Overcurrent Protection Leads to Compliance

Overcurrent Protection Leads to Compliance

This piece was originally published in the October 2018 issue of electroindustry.

Nick Offerman, Field Application Engineering Manager, Eaton’s Bussmann Division

Fuseology is defined as the study of a fuse’s operating principles and its unique role in circuit protection. These principles include ratings, operating characteristics, and constructions that enable the fuse to act as a highly effective overcurrent protective device (OCPD).

Reliable OCPDs help prevent and minimize costly equipment damage while enhancing electrical safety and avoiding downtime. Many industry professionals rarely encounter the basics of reliable overcurrent protection during their courses of study, but it’s important to be aware of the three key principles for applying OCPDs.

These principles, referred to as Friemel’s Laws of Overcurrent Protection, provide a solid foundation for industry professionals to leverage regardless of National Electrical Code® (NEC) changes. While these principles are not all-inclusive of the considerations in applying OCPDs, an understanding of these three key concepts will lead to a safer, more reliable, and code-compliant electrical system:

  • Friemel’s first law—interrupting rating: OCPDs shall be applied with an interrupting rating equal to or greater than the maximum available fault current.
  • Friemel’s second law—component protection: OCPDs shall be selected and installed to clear a fault without extensive damage to electrical equipment and components.
  • Friemel’s third law—selective coordination: A properly engineered and installed electrical system will restrict outages to only the nearest upstream OCPD for the full range of overcurrents and associated opening times, leaving the remainder of the system undisturbed and preserving service continuity.
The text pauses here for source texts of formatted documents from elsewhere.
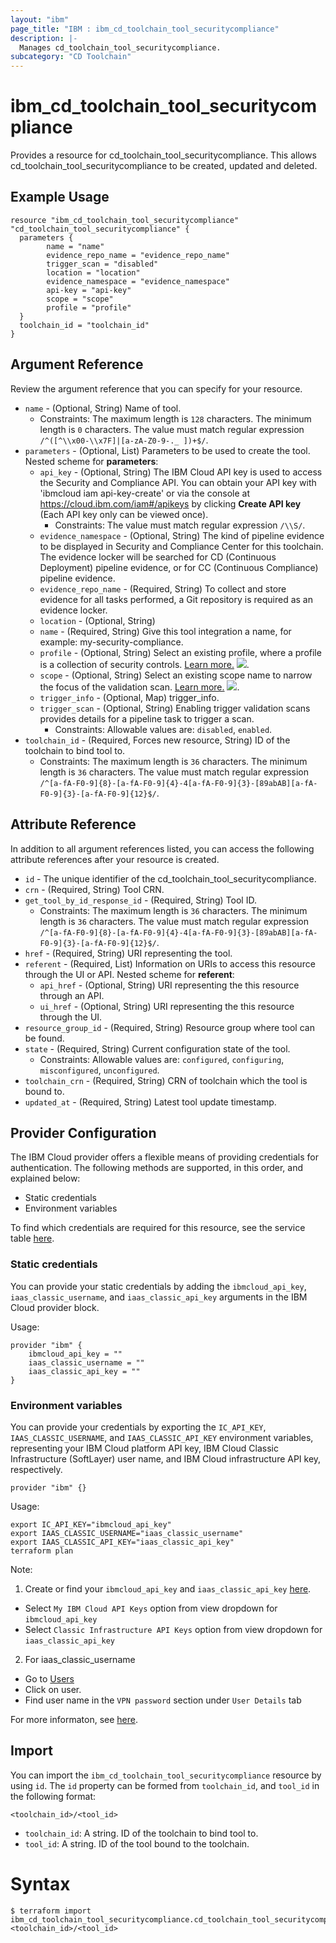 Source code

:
 ```yaml
---
layout: "ibm"
page_title: "IBM : ibm_cd_toolchain_tool_securitycompliance"
description: |-
  Manages cd_toolchain_tool_securitycompliance.
subcategory: "CD Toolchain"
---
```


# ibm_cd_toolchain_tool_securitycompliance

Provides a resource for cd_toolchain_tool_securitycompliance. This allows cd_toolchain_tool_securitycompliance to be created, updated and deleted.

## Example Usage

```hcl
resource "ibm_cd_toolchain_tool_securitycompliance" "cd_toolchain_tool_securitycompliance" {
  parameters {
		name = "name"
		evidence_repo_name = "evidence_repo_name"
		trigger_scan = "disabled"
		location = "location"
		evidence_namespace = "evidence_namespace"
		api-key = "api-key"
		scope = "scope"
		profile = "profile"
  }
  toolchain_id = "toolchain_id"
}
```

## Argument Reference

Review the argument reference that you can specify for your resource.

* `name` - (Optional, String) Name of tool.
  * Constraints: The maximum length is `128` characters. The minimum length is `0` characters. The value must match regular expression `/^([^\\x00-\\x7F]|[a-zA-Z0-9-._ ])+$/`.
* `parameters` - (Optional, List) Parameters to be used to create the tool.
Nested scheme for **parameters**:
	* `api_key` - (Optional, String) The IBM Cloud API key is used to access the Security and Compliance API. You can obtain your API key with 'ibmcloud iam api-key-create' or via the console at https://cloud.ibm.com/iam#/apikeys by clicking **Create API key** (Each API key only can be viewed once).
	  * Constraints: The value must match regular expression `/\\S/`.
	* `evidence_namespace` - (Optional, String) The kind of pipeline evidence to be displayed in Security and Compliance Center for this toolchain. The evidence locker will be searched for CD (Continuous Deployment) pipeline evidence, or for CC (Continuous Compliance) pipeline evidence.
	* `evidence_repo_name` - (Required, String) To collect and store evidence for all tasks performed, a Git repository is required as an evidence locker.
	* `location` - (Optional, String)
	* `name` - (Required, String) Give this tool integration a name, for example: my-security-compliance.
	* `profile` - (Optional, String) Select an existing profile, where a profile is a collection of security controls. [Learn more.](https://cloud.ibm.com/docs/security-compliance?topic=security-compliance-profiles) ![](https://cloud.ibm.com/media/docs/images/icons/launch-glyph.svg).
	* `scope` - (Optional, String) Select an existing scope name to narrow the focus of the validation scan. [Learn more.](https://cloud.ibm.com/docs/security-compliance?topic=security-compliance-scopes) ![](https://cloud.ibm.com/media/docs/images/icons/launch-glyph.svg).
	* `trigger_info` - (Optional, Map) trigger_info.
	* `trigger_scan` - (Optional, String) Enabling trigger validation scans provides details for a pipeline task to trigger a scan.
	  * Constraints: Allowable values are: `disabled`, `enabled`.
* `toolchain_id` - (Required, Forces new resource, String) ID of the toolchain to bind tool to.
  * Constraints: The maximum length is `36` characters. The minimum length is `36` characters. The value must match regular expression `/^[a-fA-F0-9]{8}-[a-fA-F0-9]{4}-4[a-fA-F0-9]{3}-[89abAB][a-fA-F0-9]{3}-[a-fA-F0-9]{12}$/`.

## Attribute Reference

In addition to all argument references listed, you can access the following attribute references after your resource is created.

* `id` - The unique identifier of the cd_toolchain_tool_securitycompliance.
* `crn` - (Required, String) Tool CRN.
* `get_tool_by_id_response_id` - (Required, String) Tool ID.
  * Constraints: The maximum length is `36` characters. The minimum length is `36` characters. The value must match regular expression `/^[a-fA-F0-9]{8}-[a-fA-F0-9]{4}-4[a-fA-F0-9]{3}-[89abAB][a-fA-F0-9]{3}-[a-fA-F0-9]{12}$/`.
* `href` - (Required, String) URI representing the tool.
* `referent` - (Required, List) Information on URIs to access this resource through the UI or API.
Nested scheme for **referent**:
	* `api_href` - (Optional, String) URI representing the this resource through an API.
	* `ui_href` - (Optional, String) URI representing the this resource through the UI.
* `resource_group_id` - (Required, String) Resource group where tool can be found.
* `state` - (Required, String) Current configuration state of the tool.
  * Constraints: Allowable values are: `configured`, `configuring`, `misconfigured`, `unconfigured`.
* `toolchain_crn` - (Required, String) CRN of toolchain which the tool is bound to.
* `updated_at` - (Required, String) Latest tool update timestamp.

## Provider Configuration

The IBM Cloud provider offers a flexible means of providing credentials for authentication. The following methods are supported, in this order, and explained below:

- Static credentials
- Environment variables

To find which credentials are required for this resource, see the service table [here](https://cloud.ibm.com/docs/ibm-cloud-provider-for-terraform?topic=ibm-cloud-provider-for-terraform-provider-reference#required-parameters).

### Static credentials

You can provide your static credentials by adding the `ibmcloud_api_key`, `iaas_classic_username`, and `iaas_classic_api_key` arguments in the IBM Cloud provider block.

Usage:
```
provider "ibm" {
    ibmcloud_api_key = ""
    iaas_classic_username = ""
    iaas_classic_api_key = ""
}
```

### Environment variables

You can provide your credentials by exporting the `IC_API_KEY`, `IAAS_CLASSIC_USERNAME`, and `IAAS_CLASSIC_API_KEY` environment variables, representing your IBM Cloud platform API key, IBM Cloud Classic Infrastructure (SoftLayer) user name, and IBM Cloud infrastructure API key, respectively.

```
provider "ibm" {}
```

Usage:
```
export IC_API_KEY="ibmcloud_api_key"
export IAAS_CLASSIC_USERNAME="iaas_classic_username"
export IAAS_CLASSIC_API_KEY="iaas_classic_api_key"
terraform plan
```

Note:

1. Create or find your `ibmcloud_api_key` and `iaas_classic_api_key` [here](https://cloud.ibm.com/iam/apikeys).
  - Select `My IBM Cloud API Keys` option from view dropdown for `ibmcloud_api_key`
  - Select `Classic Infrastructure API Keys` option from view dropdown for `iaas_classic_api_key`
2. For iaas_classic_username
  - Go to [Users](https://cloud.ibm.com/iam/users)
  - Click on user.
  - Find user name in the `VPN password` section under `User Details` tab

For more informaton, see [here](https://registry.terraform.io/providers/IBM-Cloud/ibm/latest/docs#authentication).

## Import

You can import the `ibm_cd_toolchain_tool_securitycompliance` resource by using `id`.
The `id` property can be formed from `toolchain_id`, and `tool_id` in the following format:

```
<toolchain_id>/<tool_id>
```
* `toolchain_id`: A string. ID of the toolchain to bind tool to.
* `tool_id`: A string. ID of the tool bound to the toolchain.

# Syntax
```
$ terraform import ibm_cd_toolchain_tool_securitycompliance.cd_toolchain_tool_securitycompliance <toolchain_id>/<tool_id>
```
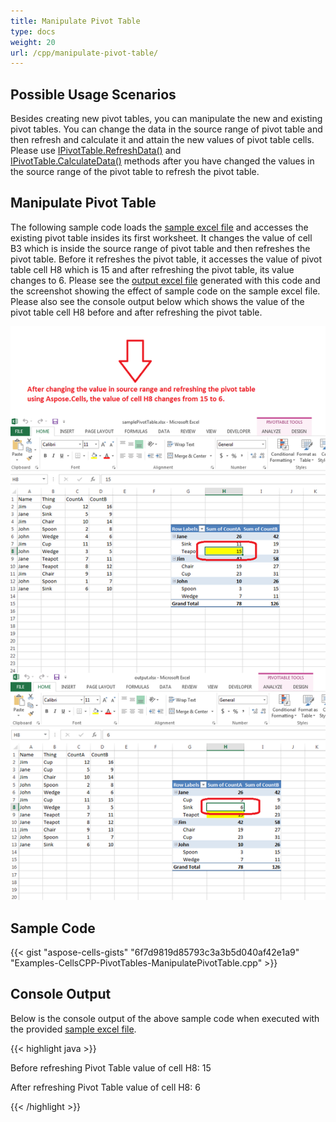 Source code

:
 ```yaml
---
title: Manipulate Pivot Table
type: docs
weight: 20
url: /cpp/manipulate-pivot-table/
---
```


## **Possible Usage Scenarios**
Besides creating new pivot tables, you can manipulate the new and existing pivot tables. You can change the data in the source range of pivot table and then refresh and calculate it and attain the new values of pivot table cells. Please use [IPivotTable.RefreshData()](https://apireference.aspose.com/cells/cpp/class/aspose.cells.pivot.i_pivot_table/#ab6d71ded346508a1d4a93c59680ddaf6) and [IPivotTable.CalculateData()](https://apireference.aspose.com/cells/cpp/class/aspose.cells.pivot.i_pivot_table/#a3d6ffec8ce2a7a4ccb58e0452a1733dd) methods after you have changed the values in the source range of the pivot table to refresh the pivot table.
## **Manipulate Pivot Table**
The following sample code loads the [sample excel file](23167013.xlsx) and accesses the existing pivot table insides its first worksheet. It changes the value of cell B3 which is inside the source range of pivot table and then refreshes the pivot table. Before it refreshes the pivot table, it accesses the value of pivot table cell H8 which is 15 and after refreshing the pivot table, its value changes to 6. Please see the [output excel file](23167014.xlsx) generated with this code and the screenshot showing the effect of sample code on the sample excel file. Please also see the console output below which shows the value of the pivot table cell H8 before and after refreshing the pivot table.

![todo:image_alt_text](manipulate-pivot-table_1.png)
## **Sample Code**
{{< gist "aspose-cells-gists" "6f7d9819d85793c3a3b5d040af42e1a9" "Examples-CellsCPP-PivotTables-ManipulatePivotTable.cpp" >}}
## **Console Output**
Below is the console output of the above sample code when executed with the provided [sample excel file](23167013.xlsx).

{{< highlight java >}}

 Before refreshing Pivot Table value of cell H8: 15

After refreshing Pivot Table value of cell H8: 6

{{< /highlight >}}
These laws encompass the unique operating principles of modern-day current-limiting fuses, including high interrupting ratings to safely open very high fault currents; current limitation to “limit” fault currents to low values for optimum component and equipment protection; and simple selective coordination for the full range of overcurrents to prevent blackouts caused by upstream OCPDs cascading open when applied with the correct ampere rating ratios.